She took the USB and downloaded the file to save online. She made paper copies- one she kept in her locker at the gym, one she had vacuum sealed and buried, another she planted in a hole she discreetly made in the wall behind a desk at the local library.
Because through those papers, she found everything she needed to know.
She found the names of the men who had brutalized her family and herself. She found out who their boss was.
And when she was eighteen, she lifted her chin and charged into his legitimate business and demanded he not only hire her, but also pay for her mother's very expensive stay at a very nice mental hospital every month until she got better or passed on. She did so and got away with it not only because Vin didn't condone what had happened to her parents or herself and had dispatched of the men who did it, but because she had too much power to test, too many protocols in place for the event that something happened to her, too many cogs in a wheel that would guarantee Vin and his sons and every member of their organization would go away for life.
So she worked at Lam and she dangled incarceration over their heads for a decade.
Eventually, whether she liked to admit it or not, they had all become more than a con to her, they had grown on her. It didn't matter that she literally knew where all the bodies were buried. The longer she knew them, the more she realized that shit like what happened with her family didn't happen. It was an isolated incident. And Vin never once questioned her when the price changed for her mother's care or when she demanded a raise. She never again even had to mention that she had the files.
"You look like shit," she said from behind the bar as the front door opened, bringing in Anthony in a wrinkled suit, turning to lock the door again as he made his way to the bar.
She wasn't exaggerating either. He was pale and grayish in color. His eyes were red-rimmed and swollen. He seemed sweaty and his clothes looked like he had slept or tossed and turned in them.
He dropped down on a stool in the corner of the bar. "Two fingers of anything," he said, his voice rough.
And she got it then.
He didn't drink the night before.
She felt like a traitor to recovery as she reached for a rocks glass and poured. But the fact of the matter was, if he didn't get his booze at Lam, he was going to go elsewhere. Besides, she knew enough about addiction to know you couldn't quit booze cold turkey. At least not when your habit was as bad as his. The withdrawal from alcohol, like withdrawal from Benzos or Opiates, could easily kill you if you didn't do it right.
And Anthony looked like he had one foot in the grave right then.
He took the glass and brought it to his lips, drinking half of it before setting it down and swirling the liquid around the glass.
Faith had turned away to go back to slicing fruit when his low, almost inaudible voice stopped her.
"You were so little then," he said, making her turn and look at him.
"Anthony, don't," she said, shaking her head.
"And so much softer. Sweeter. I ruined that. I made you hard and cold," he said, shaking his head at his liquor.
"This isn't going to do any good for either of us, Ant."
"I didn't know," he added. "You had to know I didn't know, right? I was just the wheel guy. I didn't know what they were going to do to your dad and your mom and you..."
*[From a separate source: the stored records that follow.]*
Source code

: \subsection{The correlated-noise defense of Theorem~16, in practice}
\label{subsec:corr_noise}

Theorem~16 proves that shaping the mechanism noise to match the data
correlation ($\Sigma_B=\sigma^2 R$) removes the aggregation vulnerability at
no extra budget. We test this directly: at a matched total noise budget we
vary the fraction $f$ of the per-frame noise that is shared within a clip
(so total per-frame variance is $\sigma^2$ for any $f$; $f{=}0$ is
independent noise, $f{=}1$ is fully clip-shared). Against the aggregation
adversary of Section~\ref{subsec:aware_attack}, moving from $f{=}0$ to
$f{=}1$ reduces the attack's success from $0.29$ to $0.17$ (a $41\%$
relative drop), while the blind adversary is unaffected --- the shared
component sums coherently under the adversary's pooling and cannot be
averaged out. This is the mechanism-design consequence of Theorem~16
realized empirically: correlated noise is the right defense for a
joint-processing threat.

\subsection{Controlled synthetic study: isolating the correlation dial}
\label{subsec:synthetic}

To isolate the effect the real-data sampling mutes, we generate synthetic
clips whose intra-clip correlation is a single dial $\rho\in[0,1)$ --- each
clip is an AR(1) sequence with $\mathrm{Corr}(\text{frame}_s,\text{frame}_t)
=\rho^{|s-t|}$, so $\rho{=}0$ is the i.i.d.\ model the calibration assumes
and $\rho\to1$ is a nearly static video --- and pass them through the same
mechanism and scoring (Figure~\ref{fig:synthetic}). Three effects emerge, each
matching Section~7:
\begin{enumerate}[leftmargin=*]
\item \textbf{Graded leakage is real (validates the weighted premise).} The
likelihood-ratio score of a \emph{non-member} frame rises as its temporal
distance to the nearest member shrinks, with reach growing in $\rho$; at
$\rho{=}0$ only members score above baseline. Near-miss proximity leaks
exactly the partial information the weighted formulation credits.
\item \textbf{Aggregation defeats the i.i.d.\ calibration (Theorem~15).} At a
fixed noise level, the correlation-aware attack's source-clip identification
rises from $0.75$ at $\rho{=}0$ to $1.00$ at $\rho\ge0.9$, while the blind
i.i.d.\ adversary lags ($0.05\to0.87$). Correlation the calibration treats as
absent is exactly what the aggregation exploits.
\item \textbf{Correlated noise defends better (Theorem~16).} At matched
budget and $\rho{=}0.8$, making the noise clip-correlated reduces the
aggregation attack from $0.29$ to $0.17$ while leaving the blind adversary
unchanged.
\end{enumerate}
"Stop," she demanded, swallowing hard against the lump in her throat.
They had never talked about it.
For ten years, she had seen him almost every day. And never once had either of them alluded to that night. Neither had acknowledged the night he walked in on her about to be raped and demanded they all leave right then and, being the son of their boss, they hopped to.
There were times in the beginning where she wanted to thank him, wanted to say she knew just how easily gang mentality could have won out and he would have went along with the rape, might have participated himself. It happened all the time.
But he hadn't.
He had stopped it.
She had wanted to say something but he always avoided her eye. And then pretty soon after, he fell into a bottle and became a dick.
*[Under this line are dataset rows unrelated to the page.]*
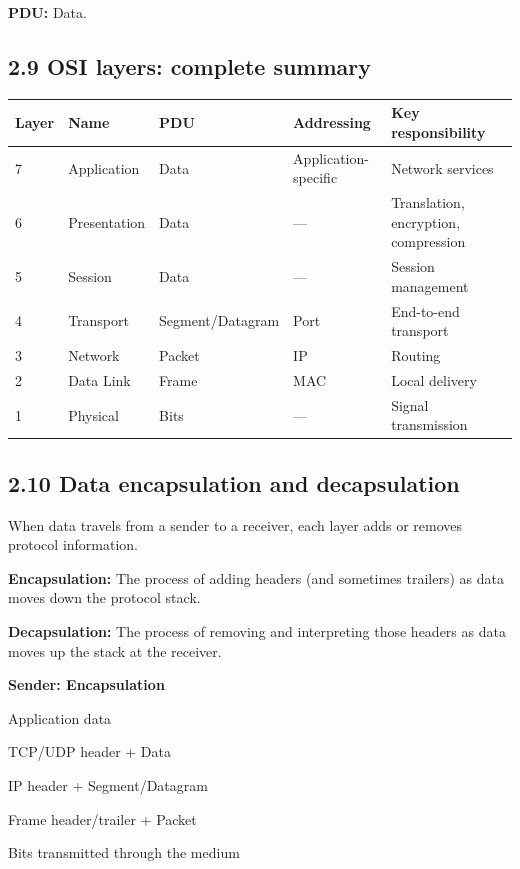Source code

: \textbf{PDU:} Data.

\subsection{2.9 OSI layers: complete summary}

\begin{table}[htbp]
\centering
\begin{tabularx}{\textwidth}{p{1.2cm} p{2.5cm} p{2.8cm} p{2.2cm} X}
\toprule
\textbf{Layer} & \textbf{Name} & \textbf{PDU} & \textbf{Addressing} & \textbf{Key responsibility} \\
\midrule
7 & Application & Data & Application-specific & Network services \\
6 & Presentation & Data & — & Translation, encryption, compression \\
5 & Session & Data & — & Session management \\
4 & Transport & Segment/Datagram & Port & End-to-end transport \\
3 & Network & Packet & IP & Routing \\
2 & Data Link & Frame & MAC & Local delivery \\
1 & Physical & Bits & — & Signal transmission \\
\bottomrule
\end{tabularx}
\end{table}

\subsection{2.10 Data encapsulation and decapsulation}

When data travels from a sender to a receiver, each layer adds or removes protocol information.

\textbf{Encapsulation:} The process of adding headers (and sometimes trailers) as data moves down the protocol stack.

\textbf{Decapsulation:} The process of removing and interpreting those headers as data moves up the stack at the receiver.

\textbf{Sender: Encapsulation}

Application data

TCP/UDP header + Data

IP header + Segment/Datagram

Frame header/trailer + Packet

Bits transmitted through the medium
"Coulda prevented it," he added, throwing back the rest of his drink and reaching for the bottle she had left on the bar a few inches away.
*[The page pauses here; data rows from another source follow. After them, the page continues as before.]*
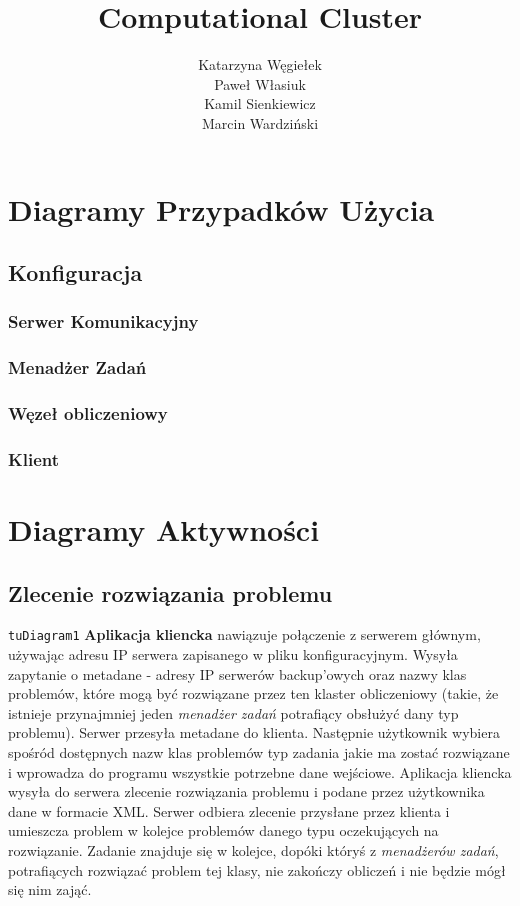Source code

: \documentclass[12pt,a4paper,titlepage]{report}
\author{Katarzyna Węgiełek \\ Paweł Własiuk \\ Kamil Sienkiewicz\\ Marcin Wardziński}
\title{\textbf{Computational Cluster}}
\begin{document}
\maketitle
\tableofcontents

	\chapter{Diagramy Przypadków Użycia}
		\section{Konfiguracja}
			\subsection{Serwer Komunikacyjny}
			\subsection{Menadżer Zadań}
			\subsection{Węzeł obliczeniowy}
			\subsection{Klient}
	\chapter{Diagramy Aktywności}
		\section{Zlecenie rozwiązania problemu}
		\verb+tuDiagram1+
		\textbf{Aplikacja kliencka} nawiązuje połączenie z serwerem głównym, używając adresu IP serwera zapisanego w pliku konfiguracyjnym. Wysyła zapytanie o metadane - adresy IP serwerów backup'owych oraz nazwy klas problemów, które mogą być rozwiązane przez ten klaster obliczeniowy (takie, że istnieje przynajmniej jeden \textit{menadżer zadań} potrafiący obsłużyć dany typ problemu). Serwer przesyła metadane do klienta. Następnie użytkownik wybiera spośród dostępnych nazw klas problemów typ zadania jakie ma zostać rozwiązane i wprowadza do programu wszystkie potrzebne dane wejściowe. Aplikacja kliencka wysyła do serwera zlecenie rozwiązania problemu i podane przez użytkownika dane w formacie XML.
Serwer odbiera zlecenie przysłane przez klienta i umieszcza problem w kolejce problemów danego typu oczekujących na rozwiązanie. Zadanie znajduje się w kolejce, dopóki któryś z \textit{menadżerów zadań}, potrafiących rozwiązać problem tej klasy, nie zakończy obliczeń i nie będzie mógł się nim zająć.
\end{document}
"Don't do this, Ant. It won't change anything."
"Saw that look on your busted face, Faith. Never could get it out. No matter how much of this shit I drank. I still see it at night."
She never really stopped to think that maybe he had guilt. Quite frankly, the alcohol made him completely intolerable ninety-nine point nine percent of the time so she didn't care to think about what was going on in his head. She certainly never imagined that his drinking was due, in part at least, to that night, to what he had seen, to what he thought he could have stopped.